Eu poderia ficar ouvindo essa música agora, indefinidamente, fumando um cigarro na janela e aproveitando a temperatura amena do dia chuvoso, mas estou deixando de fumar - aos poucos, sem pressa, não por prudência, ou porque o corpo pede, mas porque decidi que o cheiro e o gosto já não combinam com o que quero fazer de mim.
Eu poderia prolongar os delírios imaginativos que sonham fatos imprevisíveis, acontecimentos grandiosos, mas tenho nutrido essa preguiça que diluiu até a dispersão do meu pensamento em exibicionismos fúteis, e agora só fantasio banalidades – ainda assim por pura falta de concentração e por hábito, nunca pelo que antes entendia como uma capacidade de apreender o delicado.
Quem sabe, talvez, poderia levar ao limite esse indício vago de melancolia até que alcançasse pensamentos finalísticos - daqueles em que a gente vai submergindo até perder de vista a dimensão das coisas, achando que tudo está à prova e chegando mesmo a arriscar palavras tão definitivas como felicidade, vida, afetos - mas eu tenho estado tão mais alegre, agora que aprendi tudo o que um pouco de cautela ou desconfiança, somado ao acúmulo de algumas experiências mal-sucedidas, é capaz de fazer para nos deixar mais prag-má-ti-cos e fun-cio-nais.

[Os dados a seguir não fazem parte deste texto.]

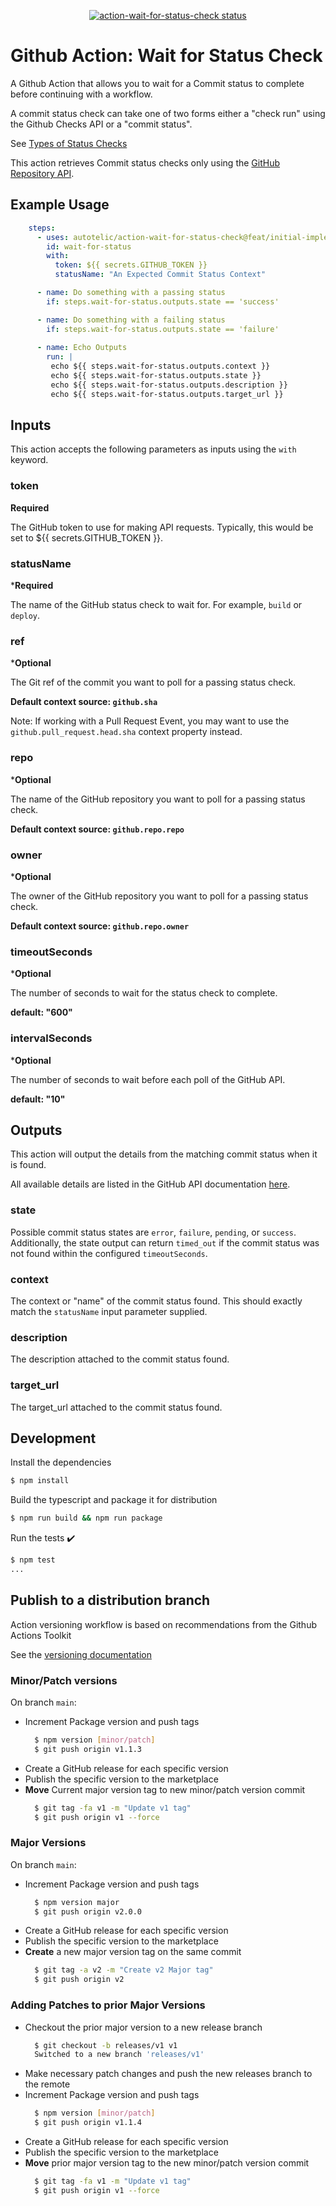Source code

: <p align="center">
  <a href="https://github.com/autotelic/action-wait-for-status-check/actions"><img alt="action-wait-for-status-check status" src="https://github.com/autotelic/action-wait-for-status-check/workflows/build-test/badge.svg"></a>
</p>

# Github Action: Wait for Status Check

A Github Action that allows you to wait for a Commit status to complete before continuing with a workflow.

A commit status check can take one of two forms either a "check run" using the Github Checks API or a "commit status". 

See [Types of Status Checks](https://docs.github.com/en/pull-requests/collaborating-with-pull-requests/collaborating-on-repositories-with-code-quality-features/about-status-checks#types-of-status-checks-on-github)

This action retrieves Commit status checks only using the [GitHub Repository API](https://docs.github.com/en/rest/reference/commits#get-the-combined-status-for-a-specific-reference).

## Example Usage

```yaml
    steps:
      - uses: autotelic/action-wait-for-status-check@feat/initial-implementation
        id: wait-for-status
        with:
          token: ${{ secrets.GITHUB_TOKEN }}
          statusName: "An Expected Commit Status Context"

      - name: Do something with a passing status
        if: steps.wait-for-status.outputs.state == 'success'

      - name: Do something with a failing status
        if: steps.wait-for-status.outputs.state == 'failure'
  
      - name: Echo Outputs
        run: |
         echo ${{ steps.wait-for-status.outputs.context }}
         echo ${{ steps.wait-for-status.outputs.state }}
         echo ${{ steps.wait-for-status.outputs.description }}
         echo ${{ steps.wait-for-status.outputs.target_url }}  
```

## Inputs

This action accepts the following parameters as inputs using the `with` keyword.

### token

**Required**

The GitHub token to use for making API requests. Typically, this would be set to ${{ secrets.GITHUB_TOKEN }}.

### statusName

***Required**

The name of the GitHub status check to wait for. For example, `build` or `deploy`.

### ref

***Optional**

The Git ref of the commit you want to poll for a passing status check.

**Default context source: `github.sha`** 

Note: If working with a Pull Request Event, you may want to use the `github.pull_request.head.sha` context property instead.

### repo

***Optional**

The name of the GitHub repository you want to poll for a passing status check.

**Default context source: `github.repo.repo`** 

### owner

***Optional**

The owner of the GitHub repository you want to poll for a passing status check.

**Default context source: `github.repo.owner`** 

### timeoutSeconds

***Optional**

The number of seconds to wait for the status check to complete.

**default: "600"**

### intervalSeconds

***Optional**

The number of seconds to wait before each poll of the GitHub API.

**default: "10"**

## Outputs

This action will output the details from the matching commit status when it is found.

All available details are listed in the GitHub API documentation [here](https://docs.github.com/en/rest/reference/commits#get-the-combined-status-for-a-specific-reference).
### state

Possible commit status states are `error`, `failure`, `pending`, or `success`. Additionally, the state output can return `timed_out` if the commit status was not found within the configured `timeoutSeconds`.

### context

The context or "name" of the commit status found. This should exactly match the `statusName` input parameter supplied.

### description

The description attached to the commit status found.

### target_url

The target_url attached to the commit status found.

## Development

Install the dependencies  
```bash
$ npm install
```

Build the typescript and package it for distribution
```bash
$ npm run build && npm run package
```

Run the tests :heavy_check_mark:  
```bash
$ npm test
...
```

## Publish to a distribution branch

Action versioning workflow is based on recommendations from the Github Actions Toolkit

See the [versioning documentation](https://github.com/actions/toolkit/blob/master/docs/action-versioning.md)

### Minor/Patch versions

On branch `main`:

- Increment Package version and push tags
  ```sh
    $ npm version [minor/patch]
    $ git push origin v1.1.3
  ```
- Create a GitHub release for each specific version
- Publish the specific version to the marketplace
- **Move** Current major version tag to new minor/patch version commit
  ```sh
    $ git tag -fa v1 -m "Update v1 tag"
    $ git push origin v1 --force
  ```

### Major Versions
On branch `main`:

- Increment Package version and push tags
  ```sh
    $ npm version major
    $ git push origin v2.0.0
  ```
- Create a GitHub release for each specific version
- Publish the specific version to the marketplace
- **Create** a new major version tag on the same commit
  ```sh
    $ git tag -a v2 -m "Create v2 Major tag"
    $ git push origin v2
  ```

### Adding Patches to prior Major Versions

- Checkout the prior major version to a new release branch
  ```sh
    $ git checkout -b releases/v1 v1
    Switched to a new branch 'releases/v1'
  ```
- Make necessary patch changes and push the new releases branch to the remote
- Increment Package version and push tags
  ```sh
    $ npm version [minor/patch]
    $ git push origin v1.1.4
  ```
- Create a GitHub release for each specific version
- Publish the specific version to the marketplace
- **Move** prior major version tag to the new minor/patch version commit
  ```sh
    $ git tag -fa v1 -m "Update v1 tag"
    $ git push origin v1 --force
  ```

Sim, agora estou mais alegre e no entanto há algo de que sinto falta, e é a sensação agridoce que pairava quando ainda parecia que apenas um antigo pensamento ingênuo e uma conversa bem demorada seriam suficientes pra me fazer sentir que estávamos vivendo. Sim, o velho sentimento de que, por termos nos encontrado, havíamos inscrito nosso gesto de forma indelével na vida um do outro e seríamos para sempre cúmplices. Sentimento que só de acreditar já era suficiente para dar sentido a toda uma vida. Sentimento besta, que hoje nem atribuo mais a ninguém que não ao meu desvario, e só escrevo pelo puro tédio de uma noite sem nicotina e com essa música que toca de novo e de novo e de novo voltando sempre no meu fone de ouvido.